From: Andrew Morton <akpm@linux-foundation.org>
To: Christoph Lameter <clameter@sgi.com>
Cc: linux-mm@kvack.org
Subject: Re: Support concurrent local and remote frees and allocs on a slab.
Date: Mon, 7 May 2007 14:50:30 -0700 [thread overview]
Message-ID: <20070507145030.9b7f41bd.akpm@linux-foundation.org> (raw)
In-Reply-To: <Pine.LNX.4.64.0705042025520.29006@schroedinger.engr.sgi.com>
On Fri, 4 May 2007 20:28:41 -0700 (PDT)
Christoph Lameter <clameter@sgi.com> wrote:
> About 5-10% performance gain on netperf.
>
> [Maybe put this patch at the end of the merge queue? Works fine here but
> this is a significant change that may impact stability]
>
> What we do is use the last free field in the page struct (the private
> field that was freed up through the compound page flag rework) to setup a
> separate per cpu freelist. From that one we can allocate without taking the
> slab lock because we checkout the complete list of free objects when we
> first touch the slab and then mark the slab as completely allocated.
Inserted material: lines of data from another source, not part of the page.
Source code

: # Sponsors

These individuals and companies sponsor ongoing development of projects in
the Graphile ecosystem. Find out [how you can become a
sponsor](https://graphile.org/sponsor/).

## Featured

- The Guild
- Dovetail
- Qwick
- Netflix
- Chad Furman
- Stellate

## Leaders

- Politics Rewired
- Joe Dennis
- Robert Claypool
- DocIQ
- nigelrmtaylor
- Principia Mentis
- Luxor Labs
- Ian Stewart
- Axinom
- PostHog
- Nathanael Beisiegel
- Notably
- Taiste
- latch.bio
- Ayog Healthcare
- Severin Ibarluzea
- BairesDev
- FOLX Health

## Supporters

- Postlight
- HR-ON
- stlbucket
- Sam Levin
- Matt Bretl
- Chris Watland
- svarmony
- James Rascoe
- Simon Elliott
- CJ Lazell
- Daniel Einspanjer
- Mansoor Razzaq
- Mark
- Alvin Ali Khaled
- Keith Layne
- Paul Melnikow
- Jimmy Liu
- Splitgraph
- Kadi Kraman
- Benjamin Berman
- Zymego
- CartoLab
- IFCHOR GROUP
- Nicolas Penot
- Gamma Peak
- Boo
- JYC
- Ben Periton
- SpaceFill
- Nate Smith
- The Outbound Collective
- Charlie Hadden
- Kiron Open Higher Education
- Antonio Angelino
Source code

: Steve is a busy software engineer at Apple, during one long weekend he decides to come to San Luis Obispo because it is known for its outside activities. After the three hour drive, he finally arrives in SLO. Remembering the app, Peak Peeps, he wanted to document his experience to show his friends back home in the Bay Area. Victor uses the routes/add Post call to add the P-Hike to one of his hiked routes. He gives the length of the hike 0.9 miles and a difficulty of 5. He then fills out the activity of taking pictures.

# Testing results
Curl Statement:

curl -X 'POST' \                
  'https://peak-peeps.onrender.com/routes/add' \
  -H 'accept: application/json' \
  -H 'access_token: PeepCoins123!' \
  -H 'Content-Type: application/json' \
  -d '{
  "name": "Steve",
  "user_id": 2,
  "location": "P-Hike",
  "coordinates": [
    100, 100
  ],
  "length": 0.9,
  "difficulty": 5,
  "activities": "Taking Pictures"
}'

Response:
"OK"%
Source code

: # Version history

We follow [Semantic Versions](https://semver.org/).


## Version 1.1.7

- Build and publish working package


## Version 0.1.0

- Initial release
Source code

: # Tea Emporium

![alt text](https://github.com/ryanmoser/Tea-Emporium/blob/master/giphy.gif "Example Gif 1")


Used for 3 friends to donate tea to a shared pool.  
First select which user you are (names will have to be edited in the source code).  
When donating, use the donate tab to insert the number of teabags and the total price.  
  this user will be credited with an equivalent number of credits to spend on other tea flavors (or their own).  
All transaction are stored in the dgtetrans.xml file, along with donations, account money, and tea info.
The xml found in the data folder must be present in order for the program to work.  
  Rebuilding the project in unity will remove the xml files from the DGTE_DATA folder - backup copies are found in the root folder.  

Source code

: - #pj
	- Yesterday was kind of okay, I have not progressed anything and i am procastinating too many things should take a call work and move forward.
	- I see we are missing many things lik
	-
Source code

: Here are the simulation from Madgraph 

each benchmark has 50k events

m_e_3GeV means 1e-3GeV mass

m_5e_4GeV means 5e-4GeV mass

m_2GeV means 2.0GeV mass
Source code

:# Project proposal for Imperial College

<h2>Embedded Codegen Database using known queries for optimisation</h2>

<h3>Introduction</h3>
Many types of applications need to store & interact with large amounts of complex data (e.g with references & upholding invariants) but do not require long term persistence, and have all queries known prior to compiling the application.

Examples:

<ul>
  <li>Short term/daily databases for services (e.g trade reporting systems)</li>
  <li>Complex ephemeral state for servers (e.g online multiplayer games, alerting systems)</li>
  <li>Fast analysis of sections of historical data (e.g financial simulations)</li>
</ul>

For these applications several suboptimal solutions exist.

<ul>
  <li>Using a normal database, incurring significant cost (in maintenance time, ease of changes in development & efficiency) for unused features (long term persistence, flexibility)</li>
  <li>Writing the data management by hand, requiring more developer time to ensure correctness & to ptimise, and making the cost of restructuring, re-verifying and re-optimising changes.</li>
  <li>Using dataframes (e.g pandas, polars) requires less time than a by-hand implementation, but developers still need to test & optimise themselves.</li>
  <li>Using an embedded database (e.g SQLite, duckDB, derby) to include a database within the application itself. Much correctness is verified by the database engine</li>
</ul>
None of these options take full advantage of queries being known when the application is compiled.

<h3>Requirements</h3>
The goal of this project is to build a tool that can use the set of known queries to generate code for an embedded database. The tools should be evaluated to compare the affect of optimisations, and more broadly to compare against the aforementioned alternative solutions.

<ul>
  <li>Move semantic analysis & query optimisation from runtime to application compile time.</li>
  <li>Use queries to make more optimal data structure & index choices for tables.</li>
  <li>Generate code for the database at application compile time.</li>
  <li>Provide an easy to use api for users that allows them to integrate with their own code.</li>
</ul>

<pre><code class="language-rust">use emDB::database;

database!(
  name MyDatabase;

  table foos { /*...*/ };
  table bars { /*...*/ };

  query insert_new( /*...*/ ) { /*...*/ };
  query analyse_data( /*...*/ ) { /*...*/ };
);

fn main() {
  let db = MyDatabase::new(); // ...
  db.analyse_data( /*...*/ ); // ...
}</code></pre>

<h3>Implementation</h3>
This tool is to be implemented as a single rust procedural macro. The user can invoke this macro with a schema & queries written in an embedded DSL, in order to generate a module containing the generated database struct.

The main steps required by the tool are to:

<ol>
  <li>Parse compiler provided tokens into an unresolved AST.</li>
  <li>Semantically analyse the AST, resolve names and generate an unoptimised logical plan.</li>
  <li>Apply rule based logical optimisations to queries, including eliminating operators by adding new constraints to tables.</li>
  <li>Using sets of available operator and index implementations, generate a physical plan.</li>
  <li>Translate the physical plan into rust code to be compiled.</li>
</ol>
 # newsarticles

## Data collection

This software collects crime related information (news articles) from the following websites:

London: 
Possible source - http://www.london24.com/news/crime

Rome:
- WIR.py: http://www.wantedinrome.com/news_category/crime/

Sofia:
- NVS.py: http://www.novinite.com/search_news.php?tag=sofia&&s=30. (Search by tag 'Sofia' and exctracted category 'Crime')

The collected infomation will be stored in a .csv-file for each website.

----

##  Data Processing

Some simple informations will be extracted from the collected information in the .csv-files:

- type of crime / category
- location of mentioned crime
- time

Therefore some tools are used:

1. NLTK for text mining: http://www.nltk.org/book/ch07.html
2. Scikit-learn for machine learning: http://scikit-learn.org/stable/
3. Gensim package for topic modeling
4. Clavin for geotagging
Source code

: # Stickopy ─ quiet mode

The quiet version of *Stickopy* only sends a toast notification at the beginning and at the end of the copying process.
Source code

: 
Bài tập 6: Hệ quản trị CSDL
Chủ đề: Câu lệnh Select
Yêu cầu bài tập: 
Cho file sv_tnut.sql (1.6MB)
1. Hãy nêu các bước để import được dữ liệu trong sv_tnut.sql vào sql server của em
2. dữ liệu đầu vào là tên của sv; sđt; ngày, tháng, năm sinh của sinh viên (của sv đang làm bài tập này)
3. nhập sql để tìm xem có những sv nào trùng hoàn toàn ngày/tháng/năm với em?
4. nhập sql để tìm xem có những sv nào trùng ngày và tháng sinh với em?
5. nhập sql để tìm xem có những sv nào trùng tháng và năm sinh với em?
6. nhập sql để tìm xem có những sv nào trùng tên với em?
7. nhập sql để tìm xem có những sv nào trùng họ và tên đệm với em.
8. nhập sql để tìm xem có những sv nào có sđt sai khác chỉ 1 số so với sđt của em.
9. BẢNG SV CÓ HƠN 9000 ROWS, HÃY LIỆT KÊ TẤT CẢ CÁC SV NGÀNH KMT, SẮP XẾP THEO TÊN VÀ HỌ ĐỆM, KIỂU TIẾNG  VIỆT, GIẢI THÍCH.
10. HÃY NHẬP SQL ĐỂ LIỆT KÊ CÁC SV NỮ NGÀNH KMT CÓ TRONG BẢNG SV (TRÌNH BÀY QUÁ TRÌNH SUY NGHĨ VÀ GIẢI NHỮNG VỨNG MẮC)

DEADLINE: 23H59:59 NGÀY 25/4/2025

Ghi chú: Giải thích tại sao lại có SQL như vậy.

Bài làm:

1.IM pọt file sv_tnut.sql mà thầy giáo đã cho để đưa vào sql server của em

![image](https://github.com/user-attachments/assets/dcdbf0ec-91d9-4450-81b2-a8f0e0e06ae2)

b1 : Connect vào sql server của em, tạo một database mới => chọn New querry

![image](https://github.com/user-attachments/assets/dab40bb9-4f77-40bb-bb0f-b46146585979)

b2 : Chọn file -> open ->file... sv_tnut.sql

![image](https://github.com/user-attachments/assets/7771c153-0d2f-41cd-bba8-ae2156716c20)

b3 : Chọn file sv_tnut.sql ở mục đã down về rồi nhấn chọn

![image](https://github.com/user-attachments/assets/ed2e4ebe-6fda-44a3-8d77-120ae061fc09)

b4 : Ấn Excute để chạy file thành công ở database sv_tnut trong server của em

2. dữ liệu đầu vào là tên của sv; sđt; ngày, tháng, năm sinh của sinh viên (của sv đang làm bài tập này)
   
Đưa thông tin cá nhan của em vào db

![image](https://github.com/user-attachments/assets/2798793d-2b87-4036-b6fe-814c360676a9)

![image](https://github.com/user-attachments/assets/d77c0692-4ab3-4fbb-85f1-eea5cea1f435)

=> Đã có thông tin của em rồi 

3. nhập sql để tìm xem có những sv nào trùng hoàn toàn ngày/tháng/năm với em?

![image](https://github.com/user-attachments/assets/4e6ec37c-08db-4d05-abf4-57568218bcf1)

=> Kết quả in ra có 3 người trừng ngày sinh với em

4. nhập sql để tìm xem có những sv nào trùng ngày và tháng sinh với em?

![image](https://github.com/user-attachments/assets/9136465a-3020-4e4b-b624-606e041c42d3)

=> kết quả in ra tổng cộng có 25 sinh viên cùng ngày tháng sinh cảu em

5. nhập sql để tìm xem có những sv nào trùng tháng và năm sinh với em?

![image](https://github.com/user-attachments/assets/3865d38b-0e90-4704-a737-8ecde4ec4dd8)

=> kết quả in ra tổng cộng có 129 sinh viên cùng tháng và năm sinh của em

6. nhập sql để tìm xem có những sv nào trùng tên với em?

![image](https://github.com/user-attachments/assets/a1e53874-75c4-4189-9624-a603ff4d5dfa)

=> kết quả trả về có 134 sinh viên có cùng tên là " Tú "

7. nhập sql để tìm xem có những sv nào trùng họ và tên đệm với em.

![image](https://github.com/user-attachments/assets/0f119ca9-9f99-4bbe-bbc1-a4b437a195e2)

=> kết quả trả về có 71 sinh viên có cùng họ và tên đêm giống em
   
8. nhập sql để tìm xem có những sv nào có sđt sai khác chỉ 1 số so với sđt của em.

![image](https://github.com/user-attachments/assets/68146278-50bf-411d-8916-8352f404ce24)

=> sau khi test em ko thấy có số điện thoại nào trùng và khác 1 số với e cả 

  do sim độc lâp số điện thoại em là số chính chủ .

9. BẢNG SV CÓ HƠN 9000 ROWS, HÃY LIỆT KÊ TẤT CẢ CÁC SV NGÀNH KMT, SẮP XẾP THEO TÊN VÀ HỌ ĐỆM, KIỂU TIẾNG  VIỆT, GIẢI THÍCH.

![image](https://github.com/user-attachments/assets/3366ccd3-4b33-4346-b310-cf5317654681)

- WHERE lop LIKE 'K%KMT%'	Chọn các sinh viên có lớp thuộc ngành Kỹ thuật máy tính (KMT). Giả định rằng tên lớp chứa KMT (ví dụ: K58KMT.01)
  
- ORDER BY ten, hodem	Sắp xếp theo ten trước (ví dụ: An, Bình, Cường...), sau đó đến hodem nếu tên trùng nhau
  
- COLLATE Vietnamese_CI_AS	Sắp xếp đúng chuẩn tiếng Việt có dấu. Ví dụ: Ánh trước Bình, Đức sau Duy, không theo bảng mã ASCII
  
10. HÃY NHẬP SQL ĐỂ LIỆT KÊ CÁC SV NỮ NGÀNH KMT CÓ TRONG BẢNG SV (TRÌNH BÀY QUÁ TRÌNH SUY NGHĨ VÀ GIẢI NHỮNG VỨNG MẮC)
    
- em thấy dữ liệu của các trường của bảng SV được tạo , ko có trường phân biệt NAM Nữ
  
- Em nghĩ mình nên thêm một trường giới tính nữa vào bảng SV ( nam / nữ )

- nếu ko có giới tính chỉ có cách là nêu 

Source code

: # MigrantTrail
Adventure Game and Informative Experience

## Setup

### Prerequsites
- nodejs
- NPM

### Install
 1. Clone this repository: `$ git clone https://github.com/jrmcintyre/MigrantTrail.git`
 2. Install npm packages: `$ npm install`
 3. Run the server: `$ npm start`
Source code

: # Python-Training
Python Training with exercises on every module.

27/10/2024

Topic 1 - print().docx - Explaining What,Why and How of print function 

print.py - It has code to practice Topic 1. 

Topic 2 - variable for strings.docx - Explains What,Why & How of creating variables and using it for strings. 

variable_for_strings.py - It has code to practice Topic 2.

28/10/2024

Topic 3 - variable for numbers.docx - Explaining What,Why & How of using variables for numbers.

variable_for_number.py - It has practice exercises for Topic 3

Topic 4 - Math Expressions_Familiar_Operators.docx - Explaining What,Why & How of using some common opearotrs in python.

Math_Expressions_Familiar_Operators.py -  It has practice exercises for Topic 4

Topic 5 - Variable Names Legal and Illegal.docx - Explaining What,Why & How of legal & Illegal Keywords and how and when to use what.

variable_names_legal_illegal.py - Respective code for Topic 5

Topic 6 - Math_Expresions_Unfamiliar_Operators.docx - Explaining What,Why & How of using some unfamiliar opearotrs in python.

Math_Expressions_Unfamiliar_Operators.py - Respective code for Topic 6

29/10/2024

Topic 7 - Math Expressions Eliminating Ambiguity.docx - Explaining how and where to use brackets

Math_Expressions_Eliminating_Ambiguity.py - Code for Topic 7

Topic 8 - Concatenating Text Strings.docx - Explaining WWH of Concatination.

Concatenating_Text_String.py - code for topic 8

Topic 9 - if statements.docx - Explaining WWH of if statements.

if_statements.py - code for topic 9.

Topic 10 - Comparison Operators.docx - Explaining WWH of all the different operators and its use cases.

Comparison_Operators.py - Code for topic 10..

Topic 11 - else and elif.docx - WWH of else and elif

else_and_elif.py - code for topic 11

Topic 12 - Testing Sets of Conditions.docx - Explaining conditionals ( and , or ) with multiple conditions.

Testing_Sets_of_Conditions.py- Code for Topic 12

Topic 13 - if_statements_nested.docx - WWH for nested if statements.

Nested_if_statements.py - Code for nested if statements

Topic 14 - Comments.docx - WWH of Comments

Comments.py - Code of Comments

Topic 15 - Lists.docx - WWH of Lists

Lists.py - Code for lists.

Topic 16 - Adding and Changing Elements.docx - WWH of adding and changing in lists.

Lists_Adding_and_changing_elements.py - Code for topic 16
> If we have a cpu_freelist then we can also free to that list if we run on
> that processor without taking the slab lock.
>
> This allows even concurrent allocations and frees on the same slab using
> two mutually exclusive freelists. Allocs and frees from the processor
> owning the per cpu slab will bypass the slab lock using the cpu_freelist.
> Remove frees will use the slab lock to synchronize and use the freelist
> for marking items as free. So local allocs and frees may run concurrently
> with remote frees without synchronization.
>
> If the allocator is running out of its per cpu freelist then it will consult
> the per slab freelist (which requires the slab lock) and reload the
> cpu_freelist if there are objects that were remotely freed.
>
I must say that I'm getting increasingly foggy about what the slub data
structures are. That was my problem with slab, too: it's hard to get a
picture in one's head.
Is there some way in which we can communicate this better? It is quite
central to maintainability.
>
> ---
> include/linux/mm_types.h | 5 ++-
> mm/slub.c | 67 ++++++++++++++++++++++++++++++++++++++---------
> 2 files changed, 59 insertions(+), 13 deletions(-)
>
> Index: slub/include/linux/mm_types.h
> ===================================================================
> --- slub.orig/include/linux/mm_types.h 2007-05-04 20:09:26.000000000 -0700
> +++ slub/include/linux/mm_types.h 2007-05-04 20:09:33.000000000 -0700
> @@ -50,9 +50,12 @@ struct page {
> spinlock_t ptl;
> #endif
> struct { /* SLUB uses */
> - struct page *first_page; /* Compound pages */
> + void **cpu_freelist; /* Per cpu freelist */
> struct kmem_cache *slab; /* Pointer to slab */
> };
> + struct {
> + struct page *first_page; /* Compound pages */
> + };
> };
This change implies that "first_page" is no longer a "SLUB use". Is that
true?
I'm a bit surprised that slub didn't already have a per-cpu freelist of
objects?
Each cache has this "cpu_slab" thing, which is not documented anywhere
afaict. What does it do, and how does this change enhance it?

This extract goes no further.